[Items listed in a dataset]
^^^^^^^^

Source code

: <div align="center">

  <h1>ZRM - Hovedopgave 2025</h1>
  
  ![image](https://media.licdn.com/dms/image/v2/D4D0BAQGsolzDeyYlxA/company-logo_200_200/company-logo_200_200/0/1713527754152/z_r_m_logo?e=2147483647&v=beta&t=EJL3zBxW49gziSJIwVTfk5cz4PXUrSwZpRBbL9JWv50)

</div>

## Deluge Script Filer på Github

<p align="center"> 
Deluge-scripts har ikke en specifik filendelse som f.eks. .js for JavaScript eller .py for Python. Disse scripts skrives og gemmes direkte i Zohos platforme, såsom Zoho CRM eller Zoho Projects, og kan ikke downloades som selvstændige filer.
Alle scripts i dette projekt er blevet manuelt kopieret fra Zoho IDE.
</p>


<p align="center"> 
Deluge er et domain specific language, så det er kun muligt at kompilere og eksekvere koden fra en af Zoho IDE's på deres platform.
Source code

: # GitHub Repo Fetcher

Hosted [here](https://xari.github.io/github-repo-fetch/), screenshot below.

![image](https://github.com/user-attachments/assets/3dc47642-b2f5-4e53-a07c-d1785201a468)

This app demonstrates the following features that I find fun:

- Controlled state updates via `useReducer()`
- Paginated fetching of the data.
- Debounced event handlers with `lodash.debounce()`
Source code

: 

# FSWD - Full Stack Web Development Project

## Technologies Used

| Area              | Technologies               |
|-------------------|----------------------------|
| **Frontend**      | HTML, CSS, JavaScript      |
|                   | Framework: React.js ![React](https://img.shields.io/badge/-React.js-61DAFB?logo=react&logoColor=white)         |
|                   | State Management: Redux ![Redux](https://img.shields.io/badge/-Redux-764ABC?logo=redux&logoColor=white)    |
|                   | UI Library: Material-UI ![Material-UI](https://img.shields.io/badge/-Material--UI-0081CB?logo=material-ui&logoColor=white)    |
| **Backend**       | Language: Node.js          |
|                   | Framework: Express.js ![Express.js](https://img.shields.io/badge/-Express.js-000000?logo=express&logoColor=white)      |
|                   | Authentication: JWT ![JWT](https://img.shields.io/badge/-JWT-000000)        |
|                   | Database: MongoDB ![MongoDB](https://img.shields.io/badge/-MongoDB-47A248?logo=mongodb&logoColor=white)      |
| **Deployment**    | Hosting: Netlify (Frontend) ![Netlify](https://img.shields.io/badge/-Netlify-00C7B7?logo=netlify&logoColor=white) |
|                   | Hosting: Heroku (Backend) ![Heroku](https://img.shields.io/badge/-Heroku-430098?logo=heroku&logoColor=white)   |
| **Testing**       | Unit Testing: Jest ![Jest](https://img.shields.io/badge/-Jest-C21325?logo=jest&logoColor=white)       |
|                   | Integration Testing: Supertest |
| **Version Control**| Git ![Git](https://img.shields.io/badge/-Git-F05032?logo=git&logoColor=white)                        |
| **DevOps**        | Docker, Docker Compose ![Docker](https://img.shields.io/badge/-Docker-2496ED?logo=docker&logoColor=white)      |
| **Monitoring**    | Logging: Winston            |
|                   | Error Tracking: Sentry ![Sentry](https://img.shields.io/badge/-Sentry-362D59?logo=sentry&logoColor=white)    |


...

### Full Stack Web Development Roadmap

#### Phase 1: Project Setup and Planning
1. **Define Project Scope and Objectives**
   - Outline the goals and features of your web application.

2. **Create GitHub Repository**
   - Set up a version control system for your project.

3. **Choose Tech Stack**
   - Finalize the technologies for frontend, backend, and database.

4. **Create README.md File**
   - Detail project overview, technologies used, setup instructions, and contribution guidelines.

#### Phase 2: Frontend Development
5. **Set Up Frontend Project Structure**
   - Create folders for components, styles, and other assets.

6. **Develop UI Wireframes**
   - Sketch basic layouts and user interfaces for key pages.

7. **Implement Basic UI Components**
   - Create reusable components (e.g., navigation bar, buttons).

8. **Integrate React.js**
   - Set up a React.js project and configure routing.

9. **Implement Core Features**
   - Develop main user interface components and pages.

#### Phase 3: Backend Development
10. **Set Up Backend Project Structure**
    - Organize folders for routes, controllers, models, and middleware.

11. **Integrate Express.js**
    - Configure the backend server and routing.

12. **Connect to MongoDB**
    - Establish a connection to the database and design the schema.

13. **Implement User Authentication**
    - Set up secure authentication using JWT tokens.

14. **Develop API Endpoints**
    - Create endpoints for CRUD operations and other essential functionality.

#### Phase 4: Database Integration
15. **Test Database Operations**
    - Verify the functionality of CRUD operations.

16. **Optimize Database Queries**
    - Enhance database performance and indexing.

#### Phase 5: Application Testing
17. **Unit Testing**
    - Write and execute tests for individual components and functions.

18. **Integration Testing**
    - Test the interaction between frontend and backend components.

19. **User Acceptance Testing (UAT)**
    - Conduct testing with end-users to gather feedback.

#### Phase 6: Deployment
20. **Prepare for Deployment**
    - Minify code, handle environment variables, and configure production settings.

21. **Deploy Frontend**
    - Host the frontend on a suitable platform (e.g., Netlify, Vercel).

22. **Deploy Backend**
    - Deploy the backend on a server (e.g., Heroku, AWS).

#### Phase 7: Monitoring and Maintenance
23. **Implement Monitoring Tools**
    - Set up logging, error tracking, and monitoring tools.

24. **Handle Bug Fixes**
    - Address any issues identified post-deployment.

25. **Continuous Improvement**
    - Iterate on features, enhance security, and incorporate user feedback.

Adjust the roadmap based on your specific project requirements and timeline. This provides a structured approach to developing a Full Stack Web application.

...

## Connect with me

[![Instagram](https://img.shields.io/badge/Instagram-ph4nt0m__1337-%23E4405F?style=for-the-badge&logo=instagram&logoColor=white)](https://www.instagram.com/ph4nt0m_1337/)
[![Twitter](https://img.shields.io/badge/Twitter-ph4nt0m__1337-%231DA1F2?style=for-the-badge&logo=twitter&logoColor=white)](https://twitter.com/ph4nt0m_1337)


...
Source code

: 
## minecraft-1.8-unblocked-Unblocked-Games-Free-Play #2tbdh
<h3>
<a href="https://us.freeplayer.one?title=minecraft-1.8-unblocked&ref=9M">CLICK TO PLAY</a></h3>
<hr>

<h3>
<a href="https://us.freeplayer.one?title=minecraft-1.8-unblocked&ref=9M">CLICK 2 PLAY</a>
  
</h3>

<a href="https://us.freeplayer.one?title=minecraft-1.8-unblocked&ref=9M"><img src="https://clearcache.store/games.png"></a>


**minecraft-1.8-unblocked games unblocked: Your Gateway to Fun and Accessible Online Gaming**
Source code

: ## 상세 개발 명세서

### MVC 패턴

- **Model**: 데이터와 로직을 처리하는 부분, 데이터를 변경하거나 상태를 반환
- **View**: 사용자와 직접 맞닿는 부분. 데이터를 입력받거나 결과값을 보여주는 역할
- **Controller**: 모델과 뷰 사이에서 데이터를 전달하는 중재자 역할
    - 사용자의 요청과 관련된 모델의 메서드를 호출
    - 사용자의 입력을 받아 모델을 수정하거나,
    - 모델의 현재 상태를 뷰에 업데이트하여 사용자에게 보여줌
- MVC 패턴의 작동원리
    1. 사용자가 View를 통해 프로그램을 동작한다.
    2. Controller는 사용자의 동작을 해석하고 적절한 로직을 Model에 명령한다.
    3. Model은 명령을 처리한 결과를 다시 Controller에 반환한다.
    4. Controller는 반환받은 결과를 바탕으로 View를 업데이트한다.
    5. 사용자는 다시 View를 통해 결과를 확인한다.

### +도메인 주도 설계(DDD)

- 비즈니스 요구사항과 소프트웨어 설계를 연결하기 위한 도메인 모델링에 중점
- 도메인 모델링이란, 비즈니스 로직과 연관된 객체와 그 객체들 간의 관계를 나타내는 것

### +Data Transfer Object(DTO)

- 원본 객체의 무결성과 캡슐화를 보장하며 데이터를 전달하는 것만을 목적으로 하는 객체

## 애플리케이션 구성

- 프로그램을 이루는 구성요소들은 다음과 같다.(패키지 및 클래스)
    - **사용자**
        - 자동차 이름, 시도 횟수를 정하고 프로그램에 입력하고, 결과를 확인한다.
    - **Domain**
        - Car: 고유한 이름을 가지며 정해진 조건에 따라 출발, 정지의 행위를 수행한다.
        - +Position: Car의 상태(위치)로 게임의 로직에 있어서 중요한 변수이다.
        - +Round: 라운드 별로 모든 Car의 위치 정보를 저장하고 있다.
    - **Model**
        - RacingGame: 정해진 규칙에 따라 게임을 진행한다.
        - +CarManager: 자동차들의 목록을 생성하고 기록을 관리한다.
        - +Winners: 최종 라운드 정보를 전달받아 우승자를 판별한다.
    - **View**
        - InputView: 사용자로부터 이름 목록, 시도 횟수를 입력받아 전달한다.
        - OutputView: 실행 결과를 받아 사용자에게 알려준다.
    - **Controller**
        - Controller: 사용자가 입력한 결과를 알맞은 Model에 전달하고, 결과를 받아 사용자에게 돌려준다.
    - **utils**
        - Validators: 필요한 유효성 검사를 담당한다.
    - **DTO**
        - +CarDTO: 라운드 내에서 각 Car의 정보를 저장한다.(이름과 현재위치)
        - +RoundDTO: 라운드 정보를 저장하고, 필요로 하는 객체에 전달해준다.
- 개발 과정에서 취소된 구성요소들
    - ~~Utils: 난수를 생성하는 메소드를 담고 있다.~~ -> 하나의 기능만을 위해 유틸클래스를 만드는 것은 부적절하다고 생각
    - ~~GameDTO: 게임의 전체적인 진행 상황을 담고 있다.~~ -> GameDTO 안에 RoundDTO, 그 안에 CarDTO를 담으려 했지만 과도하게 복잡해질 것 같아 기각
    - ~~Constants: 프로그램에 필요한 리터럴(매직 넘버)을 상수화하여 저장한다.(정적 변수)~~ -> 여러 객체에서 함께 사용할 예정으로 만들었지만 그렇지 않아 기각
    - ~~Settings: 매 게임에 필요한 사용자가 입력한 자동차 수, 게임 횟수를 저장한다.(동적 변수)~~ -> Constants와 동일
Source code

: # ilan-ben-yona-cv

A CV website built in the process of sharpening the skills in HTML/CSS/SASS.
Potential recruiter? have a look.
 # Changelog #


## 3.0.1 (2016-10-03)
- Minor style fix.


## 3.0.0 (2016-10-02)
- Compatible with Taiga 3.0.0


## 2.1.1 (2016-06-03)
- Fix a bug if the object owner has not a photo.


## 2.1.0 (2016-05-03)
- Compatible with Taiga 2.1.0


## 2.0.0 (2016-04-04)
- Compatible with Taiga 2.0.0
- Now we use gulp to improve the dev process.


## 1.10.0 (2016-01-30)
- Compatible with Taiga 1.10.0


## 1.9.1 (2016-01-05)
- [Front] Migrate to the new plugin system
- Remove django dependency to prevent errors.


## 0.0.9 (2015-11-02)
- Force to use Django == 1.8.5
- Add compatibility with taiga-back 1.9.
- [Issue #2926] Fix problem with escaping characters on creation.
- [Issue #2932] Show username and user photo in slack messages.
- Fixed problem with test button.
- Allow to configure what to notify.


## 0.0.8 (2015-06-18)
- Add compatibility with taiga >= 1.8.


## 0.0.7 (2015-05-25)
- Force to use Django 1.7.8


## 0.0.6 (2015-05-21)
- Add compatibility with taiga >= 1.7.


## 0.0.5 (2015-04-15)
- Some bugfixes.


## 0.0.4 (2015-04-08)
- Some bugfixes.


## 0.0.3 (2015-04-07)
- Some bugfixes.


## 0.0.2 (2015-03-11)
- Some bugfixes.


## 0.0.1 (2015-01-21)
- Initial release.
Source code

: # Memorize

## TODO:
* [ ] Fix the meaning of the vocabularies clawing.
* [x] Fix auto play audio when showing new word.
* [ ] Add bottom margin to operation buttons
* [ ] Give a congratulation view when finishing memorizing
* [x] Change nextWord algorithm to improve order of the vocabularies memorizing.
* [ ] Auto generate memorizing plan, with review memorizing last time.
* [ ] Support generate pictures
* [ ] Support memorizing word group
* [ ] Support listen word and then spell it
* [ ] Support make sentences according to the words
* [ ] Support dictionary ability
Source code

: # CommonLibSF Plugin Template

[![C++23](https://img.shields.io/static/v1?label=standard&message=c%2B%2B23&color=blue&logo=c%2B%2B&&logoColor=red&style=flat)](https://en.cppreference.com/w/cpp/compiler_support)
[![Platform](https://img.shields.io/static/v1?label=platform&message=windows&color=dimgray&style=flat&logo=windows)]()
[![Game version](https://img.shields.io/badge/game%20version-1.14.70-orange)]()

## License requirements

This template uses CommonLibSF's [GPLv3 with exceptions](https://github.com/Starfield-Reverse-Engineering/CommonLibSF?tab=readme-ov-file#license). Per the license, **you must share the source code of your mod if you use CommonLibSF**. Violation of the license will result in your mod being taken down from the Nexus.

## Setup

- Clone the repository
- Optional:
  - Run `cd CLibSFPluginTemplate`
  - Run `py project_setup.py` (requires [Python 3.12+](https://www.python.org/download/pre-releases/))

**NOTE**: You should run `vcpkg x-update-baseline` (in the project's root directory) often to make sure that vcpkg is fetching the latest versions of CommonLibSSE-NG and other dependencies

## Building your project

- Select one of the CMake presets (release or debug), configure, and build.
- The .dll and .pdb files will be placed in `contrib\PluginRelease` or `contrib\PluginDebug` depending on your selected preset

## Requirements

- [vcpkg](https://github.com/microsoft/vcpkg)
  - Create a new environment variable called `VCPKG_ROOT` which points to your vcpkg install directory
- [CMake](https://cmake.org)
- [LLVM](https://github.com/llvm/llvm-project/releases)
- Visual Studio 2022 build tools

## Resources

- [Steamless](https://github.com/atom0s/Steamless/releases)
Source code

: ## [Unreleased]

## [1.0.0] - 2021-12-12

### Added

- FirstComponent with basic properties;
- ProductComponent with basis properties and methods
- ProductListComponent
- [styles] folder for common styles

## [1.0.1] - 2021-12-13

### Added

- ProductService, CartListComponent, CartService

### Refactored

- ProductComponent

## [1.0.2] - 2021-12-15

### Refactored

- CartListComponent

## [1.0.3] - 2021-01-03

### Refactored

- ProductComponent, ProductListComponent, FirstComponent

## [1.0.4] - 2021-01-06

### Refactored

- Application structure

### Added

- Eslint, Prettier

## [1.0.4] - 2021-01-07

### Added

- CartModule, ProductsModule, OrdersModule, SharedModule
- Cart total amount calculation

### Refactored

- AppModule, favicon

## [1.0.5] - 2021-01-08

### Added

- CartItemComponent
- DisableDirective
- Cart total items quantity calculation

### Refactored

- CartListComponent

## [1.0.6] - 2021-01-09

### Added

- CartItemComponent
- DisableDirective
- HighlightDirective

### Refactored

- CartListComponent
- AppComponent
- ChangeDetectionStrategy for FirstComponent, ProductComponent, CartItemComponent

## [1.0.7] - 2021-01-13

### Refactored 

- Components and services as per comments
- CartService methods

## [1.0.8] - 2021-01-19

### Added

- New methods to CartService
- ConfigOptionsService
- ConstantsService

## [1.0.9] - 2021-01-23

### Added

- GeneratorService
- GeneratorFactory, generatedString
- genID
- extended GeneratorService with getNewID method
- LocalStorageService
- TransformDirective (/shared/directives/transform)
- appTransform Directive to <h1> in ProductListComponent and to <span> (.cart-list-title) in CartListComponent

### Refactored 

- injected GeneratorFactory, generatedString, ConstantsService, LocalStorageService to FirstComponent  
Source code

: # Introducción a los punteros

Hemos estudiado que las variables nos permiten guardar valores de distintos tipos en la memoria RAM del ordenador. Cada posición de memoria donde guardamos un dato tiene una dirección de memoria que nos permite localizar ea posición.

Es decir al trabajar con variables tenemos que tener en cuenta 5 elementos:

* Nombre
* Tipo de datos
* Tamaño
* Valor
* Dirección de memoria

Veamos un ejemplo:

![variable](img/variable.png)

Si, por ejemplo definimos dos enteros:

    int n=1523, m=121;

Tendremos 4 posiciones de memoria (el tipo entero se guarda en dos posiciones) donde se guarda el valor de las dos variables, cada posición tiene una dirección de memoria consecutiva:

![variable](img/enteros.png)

^^^^^^^^

• Work instruction
Lines in the data that include the word "vocabularies" should all be copied.

• Solution to the problem
* [ ] Fix the meaning of the vocabularies clawing.
* [x] Change nextWord algorithm to improve order of the vocabularies memorizing.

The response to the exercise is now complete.